## WORK REQUEST
Copy the complete listing exactly as shown.

## PROVIDED ENTRIES
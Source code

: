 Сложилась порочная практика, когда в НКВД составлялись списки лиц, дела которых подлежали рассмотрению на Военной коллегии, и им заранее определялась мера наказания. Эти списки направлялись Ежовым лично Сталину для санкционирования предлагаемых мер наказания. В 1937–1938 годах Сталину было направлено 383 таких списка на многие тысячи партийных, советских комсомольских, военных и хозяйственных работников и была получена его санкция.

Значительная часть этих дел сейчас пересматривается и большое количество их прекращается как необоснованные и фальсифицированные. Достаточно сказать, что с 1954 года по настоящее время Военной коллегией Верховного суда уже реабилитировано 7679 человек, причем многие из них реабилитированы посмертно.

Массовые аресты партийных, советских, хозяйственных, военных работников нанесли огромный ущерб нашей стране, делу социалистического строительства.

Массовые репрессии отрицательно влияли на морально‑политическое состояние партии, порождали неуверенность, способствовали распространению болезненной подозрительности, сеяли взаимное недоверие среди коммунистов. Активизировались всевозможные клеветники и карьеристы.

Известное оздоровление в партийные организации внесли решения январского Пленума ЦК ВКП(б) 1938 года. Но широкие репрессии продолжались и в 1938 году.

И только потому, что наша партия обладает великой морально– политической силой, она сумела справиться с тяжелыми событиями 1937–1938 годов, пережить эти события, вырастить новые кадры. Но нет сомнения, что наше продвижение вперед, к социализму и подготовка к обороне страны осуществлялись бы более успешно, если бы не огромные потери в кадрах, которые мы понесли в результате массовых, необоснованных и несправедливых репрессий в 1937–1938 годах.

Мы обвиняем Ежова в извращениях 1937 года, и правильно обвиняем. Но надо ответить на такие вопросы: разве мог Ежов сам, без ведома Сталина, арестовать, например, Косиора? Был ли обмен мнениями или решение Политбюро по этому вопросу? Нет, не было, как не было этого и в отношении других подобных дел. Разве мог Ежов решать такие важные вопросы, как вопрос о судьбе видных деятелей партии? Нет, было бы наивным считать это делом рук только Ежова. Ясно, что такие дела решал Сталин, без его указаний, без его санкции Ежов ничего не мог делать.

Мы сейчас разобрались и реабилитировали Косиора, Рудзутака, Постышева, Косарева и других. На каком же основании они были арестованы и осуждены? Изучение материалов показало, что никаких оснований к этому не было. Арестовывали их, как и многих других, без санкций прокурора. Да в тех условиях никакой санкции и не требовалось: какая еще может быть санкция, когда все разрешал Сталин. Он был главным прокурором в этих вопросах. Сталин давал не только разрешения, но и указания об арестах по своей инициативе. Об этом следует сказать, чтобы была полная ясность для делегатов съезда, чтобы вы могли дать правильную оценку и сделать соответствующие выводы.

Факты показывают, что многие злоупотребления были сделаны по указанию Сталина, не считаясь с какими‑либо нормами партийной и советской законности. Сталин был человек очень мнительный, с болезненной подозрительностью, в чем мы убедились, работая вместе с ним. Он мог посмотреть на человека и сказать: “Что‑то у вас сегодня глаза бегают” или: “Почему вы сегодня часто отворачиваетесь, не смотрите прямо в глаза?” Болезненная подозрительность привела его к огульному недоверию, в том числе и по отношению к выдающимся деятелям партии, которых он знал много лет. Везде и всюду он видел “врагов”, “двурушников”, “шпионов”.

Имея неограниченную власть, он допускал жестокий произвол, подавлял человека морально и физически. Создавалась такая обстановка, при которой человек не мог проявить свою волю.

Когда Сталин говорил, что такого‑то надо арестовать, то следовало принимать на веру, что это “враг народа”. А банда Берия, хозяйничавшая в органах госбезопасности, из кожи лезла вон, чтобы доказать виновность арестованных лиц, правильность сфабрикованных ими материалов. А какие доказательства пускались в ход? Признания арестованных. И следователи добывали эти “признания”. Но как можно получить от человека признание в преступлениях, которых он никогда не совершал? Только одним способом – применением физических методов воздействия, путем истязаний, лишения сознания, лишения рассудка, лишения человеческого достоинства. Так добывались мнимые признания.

## EXERCISE RESULT
Source code

: Сложилась порочная практика, когда в НКВД составлялись списки лиц, дела которых подлежали рассмотрению на Военной коллегии, и им заранее определялась мера наказания. Эти списки направлялись Ежовым лично Сталину для санкционирования предлагаемых мер наказания. В 1937–1938 годах Сталину было направлено 383 таких списка на многие тысячи партийных, советских комсомольских, военных и хозяйственных работников и была получена его санкция.

Значительная часть этих дел сейчас пересматривается и большое количество их прекращается как необоснованные и фальсифицированные. Достаточно сказать, что с 1954 года по настоящее время Военной коллегией Верховного суда уже реабилитировано 7679 человек, причем многие из них реабилитированы посмертно.

Массовые аресты партийных, советских, хозяйственных, военных работников нанесли огромный ущерб нашей стране, делу социалистического строительства.

Массовые репрессии отрицательно влияли на морально‑политическое состояние партии, порождали неуверенность, способствовали распространению болезненной подозрительности, сеяли взаимное недоверие среди коммунистов. Активизировались всевозможные клеветники и карьеристы.

Известное оздоровление в партийные организации внесли решения январского Пленума ЦК ВКП(б) 1938 года. Но широкие репрессии продолжались и в 1938 году.

И только потому, что наша партия обладает великой морально– политической силой, она сумела справиться с тяжелыми событиями 1937–1938 годов, пережить эти события, вырастить новые кадры. Но нет сомнения, что наше продвижение вперед, к социализму и подготовка к обороне страны осуществлялись бы более успешно, если бы не огромные потери в кадрах, которые мы понесли в результате массовых, необоснованных и несправедливых репрессий в 1937–1938 годах.

Мы обвиняем Ежова в извращениях 1937 года, и правильно обвиняем. Но надо ответить на такие вопросы: разве мог Ежов сам, без ведома Сталина, арестовать, например, Косиора? Был ли обмен мнениями или решение Политбюро по этому вопросу? Нет, не было, как не было этого и в отношении других подобных дел. Разве мог Ежов решать такие важные вопросы, как вопрос о судьбе видных деятелей партии? Нет, было бы наивным считать это делом рук только Ежова. Ясно, что такие дела решал Сталин, без его указаний, без его санкции Ежов ничего не мог делать.

Мы сейчас разобрались и реабилитировали Косиора, Рудзутака, Постышева, Косарева и других. На каком же основании они были арестованы и осуждены? Изучение материалов показало, что никаких оснований к этому не было. Арестовывали их, как и многих других, без санкций прокурора. Да в тех условиях никакой санкции и не требовалось: какая еще может быть санкция, когда все разрешал Сталин. Он был главным прокурором в этих вопросах. Сталин давал не только разрешения, но и указания об арестах по своей инициативе. Об этом следует сказать, чтобы была полная ясность для делегатов съезда, чтобы вы могли дать правильную оценку и сделать соответствующие выводы.

Факты показывают, что многие злоупотребления были сделаны по указанию Сталина, не считаясь с какими‑либо нормами партийной и советской законности. Сталин был человек очень мнительный, с болезненной подозрительностью, в чем мы убедились, работая вместе с ним. Он мог посмотреть на человека и сказать: “Что‑то у вас сегодня глаза бегают” или: “Почему вы сегодня часто отворачиваетесь, не смотрите прямо в глаза?” Болезненная подозрительность привела его к огульному недоверию, в том числе и по отношению к выдающимся деятелям партии, которых он знал много лет. Везде и всюду он видел “врагов”, “двурушников”, “шпионов”.

Имея неограниченную власть, он допускал жестокий произвол, подавлял человека морально и физически. Создавалась такая обстановка, при которой человек не мог проявить свою волю.

Когда Сталин говорил, что такого‑то надо арестовать, то следовало принимать на веру, что это “враг народа”. А банда Берия, хозяйничавшая в органах госбезопасности, из кожи лезла вон, чтобы доказать виновность арестованных лиц, правильность сфабрикованных ими материалов. А какие доказательства пускались в ход? Признания арестованных. И следователи добывали эти “признания”. Но как можно получить от человека признание в преступлениях, которых он никогда не совершал? Только одним способом – применением физических методов воздействия, путем истязаний, лишения сознания, лишения рассудка, лишения человеческого достоинства. Так добывались мнимые признания.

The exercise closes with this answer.